> _WHAT THE TASK REQUIRES_: Look below for the line that contains "2. If implementing", then copy it and each following line exactly, through and including the line that contains "If you have chosen".

Collected data
○ ○ ○ ○
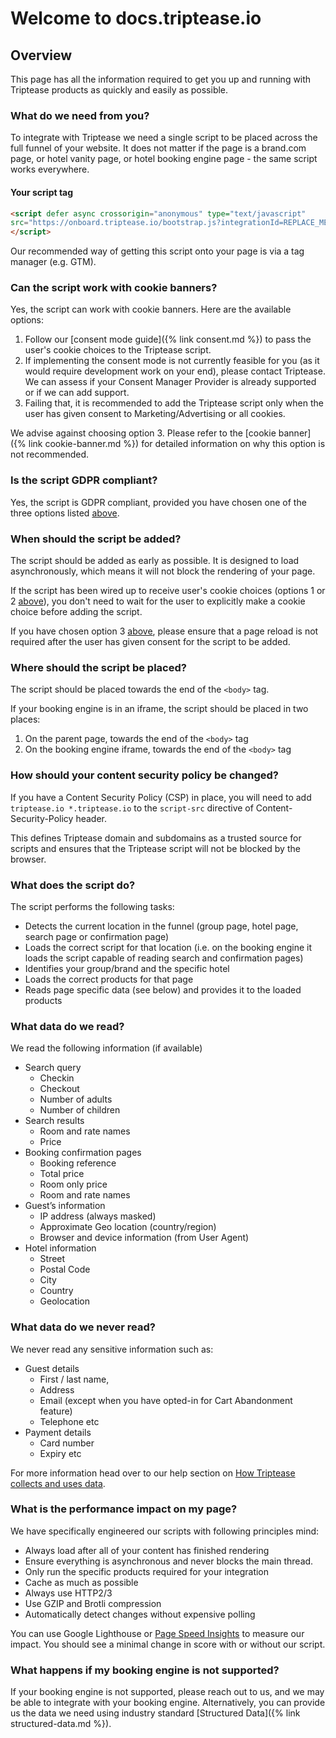 # Welcome to docs.triptease.io

## Overview

This page has all the information required to get you up and running with Triptease products as quickly and easily as possible.

### What do we need from you? 

To integrate with Triptease we need a single script to be placed across the full funnel of your website.
It does not matter if the page is a brand.com page, or hotel vanity page, or hotel booking engine page - the same script works everywhere.


#### Your script tag

```html
<script defer async crossorigin="anonymous" type="text/javascript"
src="https://onboard.triptease.io/bootstrap.js?integrationId=REPLACE_ME">
</script>
```

Our recommended way of getting this script onto your page is via a tag manager (e.g. GTM).

### Can the script work with cookie banners?

Yes, the script can work with cookie banners. Here are the available options:

1. Follow our [consent mode guide]({% link consent.md %}) to pass the user's cookie choices to the Triptease script.
2. If implementing the consent mode is not currently feasible for you (as it would require development work on your end), please contact Triptease. We can assess if your Consent Manager Provider is already supported or if we can add support.
3. Failing that, it is recommended to add the Triptease script only when the user has given consent to Marketing/Advertising or all cookies. 

We advise against choosing option 3. Please refer to the [cookie banner]({% link cookie-banner.md %}) for detailed information on why this option is not recommended.

### Is the script GDPR compliant?

Yes, the script is GDPR compliant, provided you have chosen one of the three options listed [above](#can-the-script-work-with-cookie-banners).

### When should the script be added?

The script should be added as early as possible. It is designed to load asynchronously, which means it will not block the rendering of your page.

If the script has been wired up to receive user's cookie choices (options 1 or 2 [above](#can-the-script-work-with-cookie-banners)), you don't need to wait for the user to explicitly make a cookie choice before adding the script.

If you have chosen option 3 [above](#can-the-script-work-with-cookie-banners), please ensure that a page reload is not required after the user has given consent for the script to be added.

### Where should the script be placed?

The script should be placed towards the end of the `<body>` tag.

If your booking engine is in an iframe, the script should be placed in two places:
1. On the parent page, towards the end of the `<body>` tag
2. On the booking engine iframe, towards the end of the `<body>` tag

### How should your content security policy be changed?

If you have a Content Security Policy (CSP) in place, you will need to add `triptease.io *.triptease.io` to the `script-src` directive of Content-Security-Policy header.

This defines Triptease domain and subdomains as a trusted source for scripts and ensures that the Triptease script will not be blocked by the browser.

### What does the script do? 

The script performs the following tasks:
- Detects the current location in the funnel (group page, hotel page, search page or confirmation page)
- Loads the correct script for that location (i.e. on the booking engine it loads the script capable of reading search and confirmation pages)  
- Identifies your group/brand and the specific hotel 
- Loads the correct products for that page
- Reads page specific data (see below) and provides it to the loaded products

### What data do we read?

We read the following information (if available)
- Search query
    - Checkin 
    - Checkout 
    - Number of adults 
    - Number of children
- Search results
    - Room and rate names
    - Price
- Booking confirmation pages
    - Booking reference
    - Total price 
    - Room only price
    - Room and rate names
- Guest’s information
    - IP address (always masked) 
    - Approximate Geo location (country/region) 
    - Browser and device information (from User Agent)
- Hotel information
    - Street
    - Postal Code
    - City
    - Country
    - Geolocation

### What data do we never read?

We never read any sensitive information such as:
- Guest details 
    - First / last name,
    - Address
    - Email (except when you have opted-in for Cart Abandonment feature)
    - Telephone etc
- Payment details 
    - Card number
    - Expiry etc

For more information head over to our help section on [How Triptease collects and uses data](https://help.triptease.com/en/collections/102136-getting-started#how-triptease-collects-and-uses-data).

### What is the performance impact on my page?

We have specifically engineered our scripts with following principles mind:
 - Always load after all of your content has finished rendering 
 - Ensure everything is asynchronous and never blocks the main thread. 
 - Only run the specific products required for your integration
 - Cache as much as possible
 - Always use HTTP2/3
 - Use GZIP and Brotli compression
 - Automatically detect changes without expensive polling
 
You can use Google Lighthouse or [Page Speed Insights](https://developers.google.com/speed/pagespeed/insights/) to measure our impact. 
You should see a minimal change in score with or without our script.

### What happens if my booking engine is not supported?

If your booking engine is not supported, please reach out to us, and we may be able to integrate with your booking engine.
Alternatively, you can provide us the data we need using industry standard [Structured Data]({% link structured-data.md %}).
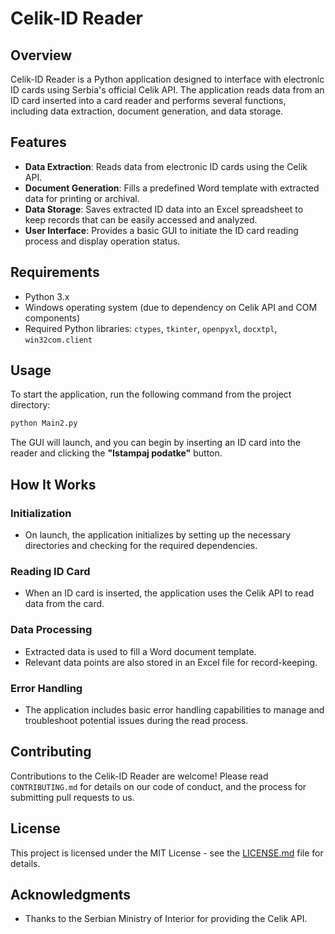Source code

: # Celik-ID Reader

## Overview
Celik-ID Reader is a Python application designed to interface with electronic ID cards using Serbia's official Celik API. The application reads data from an ID card inserted into a card reader and performs several functions, including data extraction, document generation, and data storage.

## Features
- **Data Extraction**: Reads data from electronic ID cards using the Celik API.
- **Document Generation**: Fills a predefined Word template with extracted data for printing or archival.
- **Data Storage**: Saves extracted ID data into an Excel spreadsheet to keep records that can be easily accessed and analyzed.
- **User Interface**: Provides a basic GUI to initiate the ID card reading process and display operation status.

## Requirements
- Python 3.x
- Windows operating system (due to dependency on Celik API and COM components)
- Required Python libraries: `ctypes`, `tkinter`, `openpyxl`, `docxtpl`, `win32com.client`

## Usage

To start the application, run the following command from the project directory:

```bash
python Main2.py
```
The GUI will launch, and you can begin by inserting an ID card into the reader and clicking the **"Istampaj podatke"** button.

## How It Works

### Initialization
- On launch, the application initializes by setting up the necessary directories and checking for the required dependencies.

### Reading ID Card
- When an ID card is inserted, the application uses the Celik API to read data from the card.

### Data Processing
- Extracted data is used to fill a Word document template.
- Relevant data points are also stored in an Excel file for record-keeping.

### Error Handling
- The application includes basic error handling capabilities to manage and troubleshoot potential issues during the read process.

## Contributing

Contributions to the Celik-ID Reader are welcome! Please read `CONTRIBUTING.md` for details on our code of conduct, and the process for submitting pull requests to us.

## License

This project is licensed under the MIT License - see the [LICENSE.md](LICENSE) file for details.

## Acknowledgments

- Thanks to the Serbian Ministry of Interior for providing the Celik API.

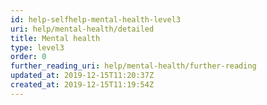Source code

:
 ```yaml
---
id: help-selfhelp-mental-health-level3
uri: help/mental-health/detailed
title: Mental health
type: level3
order: 0
further_reading_uri: help/mental-health/further-reading
updated_at: 2019-12-15T11:20:37Z
created_at: 2019-12-15T11:19:54Z
---
```


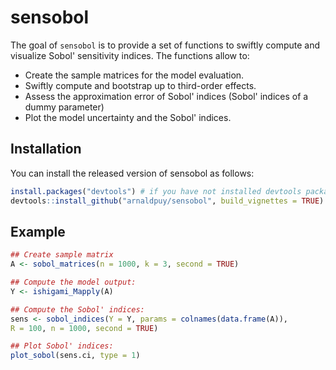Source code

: # sensobol

The goal of `sensobol` is to provide a set of functions to swiftly compute and visualize Sobol' sensitivity indices. The functions allow to: 
- Create the sample matrices for the model evaluation.
- Swiftly compute and bootstrap up to third-order effects.
- Assess the approximation error of Sobol' indices (Sobol' indices of a dummy parameter)
- Plot the model uncertainty and the Sobol' indices.

## Installation

You can install the released version of sensobol as follows:

``` r
install.packages("devtools") # if you have not installed devtools package already
devtools::install_github("arnaldpuy/sensobol", build_vignettes = TRUE)
```

## Example

``` r
## Create sample matrix
A <- sobol_matrices(n = 1000, k = 3, second = TRUE)

## Compute the model output:
Y <- ishigami_Mapply(A)

## Compute the Sobol' indices:
sens <- sobol_indices(Y = Y, params = colnames(data.frame(A)),
R = 100, n = 1000, second = TRUE)

## Plot Sobol' indices:
plot_sobol(sens.ci, type = 1)
```
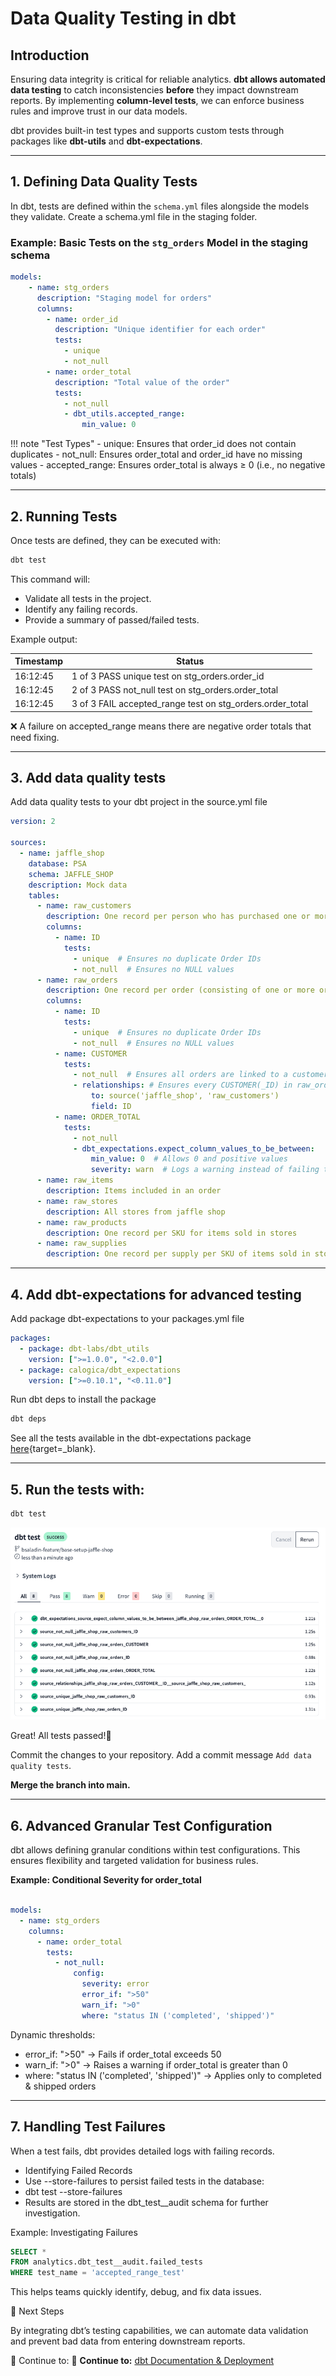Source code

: # Data Quality Testing in dbt

## Introduction

Ensuring data integrity is critical for reliable analytics. **dbt allows automated data testing** to catch inconsistencies **before** they impact downstream reports. By implementing **column-level tests**, we can enforce business rules and improve trust in our data models.

dbt provides built-in test types and supports custom tests through packages like **dbt-utils** and **dbt-expectations**.

---

## 1. Defining Data Quality Tests

In dbt, tests are defined within the `schema.yml` files alongside the models they validate. Create a schema.yml file in the staging folder.

### **Example: Basic Tests on the `stg_orders` Model in the staging schema**
```yaml title="./models/staging/staging.yml" linenums="1" hl_lines="7-9 12-15"
models:
    - name: stg_orders
      description: "Staging model for orders"
      columns:
        - name: order_id
          description: "Unique identifier for each order"
          tests:
            - unique
            - not_null
        - name: order_total
          description: "Total value of the order"
          tests:
            - not_null
            - dbt_utils.accepted_range:
                min_value: 0
```

!!! note "Test Types"
    - unique: Ensures that order_id does not contain duplicates
    - not_null: Ensures order_total and order_id have no missing values
    - accepted_range: Ensures order_total is always ≥ 0 (i.e., no negative totals)

---

## 2. Running Tests

Once tests are defined, they can be executed with:

```bash
dbt test
```

This command will:

- Validate all tests in the project.
- Identify any failing records.
- Provide a summary of passed/failed tests.

Example output:

Timestamp | Status |
--- | --- |
16:12:45 | 1 of 3 PASS unique test on stg_orders.order_id
16:12:45 | 2 of 3 PASS not_null test on stg_orders.order_total
16:12:45 | 3 of 3 FAIL accepted_range test on stg_orders.order_total

❌ A failure on accepted_range means there are negative order totals that need fixing.

---


## 3. Add data quality tests

Add data quality tests to your dbt project in the source.yml file

```yaml title="./models/staging/source.yml" linenums="1" hl_lines="13-15 20-22 24-28 30-34"
version: 2

sources:
  - name: jaffle_shop
    database: PSA
    schema: JAFFLE_SHOP
    description: Mock data
    tables:
      - name: raw_customers
        description: One record per person who has purchased one or more items
        columns:
          - name: ID
            tests:
              - unique  # Ensures no duplicate Order IDs
              - not_null  # Ensures no NULL values        
      - name: raw_orders
        description: One record per order (consisting of one or more order items)
        columns:
          - name: ID
            tests:
              - unique  # Ensures no duplicate Order IDs
              - not_null  # Ensures no NULL values
          - name: CUSTOMER
            tests:
              - not_null  # Ensures all orders are linked to a customer
              - relationships: # Ensures every CUSTOMER(_ID) in raw_orders exists in raw_customers as ID
                  to: source('jaffle_shop', 'raw_customers')
                  field: ID
          - name: ORDER_TOTAL
            tests:
              - not_null
              - dbt_expectations.expect_column_values_to_be_between:
                  min_value: 0  # Allows 0 and positive values
                  severity: warn  # Logs a warning instead of failing the run
      - name: raw_items
        description: Items included in an order
      - name: raw_stores
        description: All stores from jaffle shop
      - name: raw_products
        description: One record per SKU for items sold in stores
      - name: raw_supplies
        description: One record per supply per SKU of items sold in stores
```

---

## 4. Add dbt-expectations for advanced testing

Add package dbt-expectations to your packages.yml file

```yaml title="./packages.yml" linenums="1" hl_lines="4-5"
packages:
  - package: dbt-labs/dbt_utils
    version: [">=1.0.0", "<2.0.0"]
  - package: calogica/dbt_expectations
    version: [">=0.10.1", "<0.11.0"]
```

Run dbt deps to install the package

```bash
dbt deps
```

See all the tests available in the dbt-expectations package [here](https://hub.getdbt.com/calogica/dbt_expectations/latest/){target=_blank}.

---

## 5. Run the tests with:

```bash
dbt test
```
![dbt test](./assets/screenshots/dbtTest/dbtTest1.png)

Great! All tests passed!🎉

Commit the changes to your repository. Add a commit message `Add data quality tests`.

**Merge the branch into main.**


---
## 6. Advanced Granular Test Configuration

dbt allows defining granular conditions within test configurations. This ensures flexibility and targeted validation for business rules.

**Example: Conditional Severity for order_total**

```yaml title="Granular Testing" linenums="1" hl_lines="5-11"

models:
  - name: stg_orders
    columns:
      - name: order_total
        tests:
          - not_null:
              config:
                severity: error
                error_if: ">50"
                warn_if: ">0"
                where: "status IN ('completed', 'shipped')"

```

Dynamic thresholds:

- error_if: ">50" → Fails if order_total exceeds 50
- warn_if: ">0" → Raises a warning if order_total is greater than 0
- where: "status IN ('completed', 'shipped')" → Applies only to completed & shipped orders


---
## 7. Handling Test Failures

When a test fails, dbt provides detailed logs with failing records.

- Identifying Failed Records
- Use --store-failures to persist failed tests in the database:
- dbt test --store-failures
- Results are stored in the dbt_test__audit schema for further investigation.

Example: Investigating Failures
```sql
SELECT *
FROM analytics.dbt_test__audit.failed_tests
WHERE test_name = 'accepted_range_test'
```


This helps teams quickly identify, debug, and fix data issues.

🎉 Next Steps

By integrating dbt’s testing capabilities, we can automate data validation and prevent bad data from entering downstream reports.

🔗 Continue to: 🔗 **Continue to:** [dbt Documentation & Deployment](dbt-deployment.md)

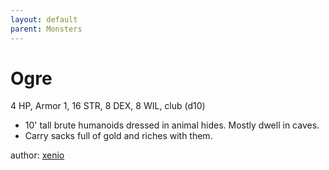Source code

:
 ```yaml
---
layout: default
parent: Monsters
---
```

# Ogre
4 HP, Armor 1, 16 STR, 8 DEX, 8 WIL, club (d10)
- 10' tall brute humanoids dressed in animal hides. Mostly dwell in caves.
- Carry sacks full of gold and riches with them.

author: [xenio](https://xenioinabottle.blogspot.com)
○ ○ ○ ○
> _EXERCISE RESPONSE_:
2. If implementing the consent mode is not currently feasible for you (as it would require development work on your end), please contact Triptease. We can assess if your Consent Manager Provider is already supported or if we can add support.
3. Failing that, it is recommended to add the Triptease script only when the user has given consent to Marketing/Advertising or all cookies. 

We advise against choosing option 3. Please refer to the [cookie banner]({% link cookie-banner.md %}) for detailed information on why this option is not recommended.

### Is the script GDPR compliant?

Yes, the script is GDPR compliant, provided you have chosen one of the three options listed [above](#can-the-script-work-with-cookie-banners).

### When should the script be added?

The script should be added as early as possible. It is designed to load asynchronously, which means it will not block the rendering of your page.

If the script has been wired up to receive user's cookie choices (options 1 or 2 [above](#can-the-script-work-with-cookie-banners)), you don't need to wait for the user to explicitly make a cookie choice before adding the script.

If you have chosen option 3 [above](#can-the-script-work-with-cookie-banners), please ensure that a page reload is not required after the user has given consent for the script to be added.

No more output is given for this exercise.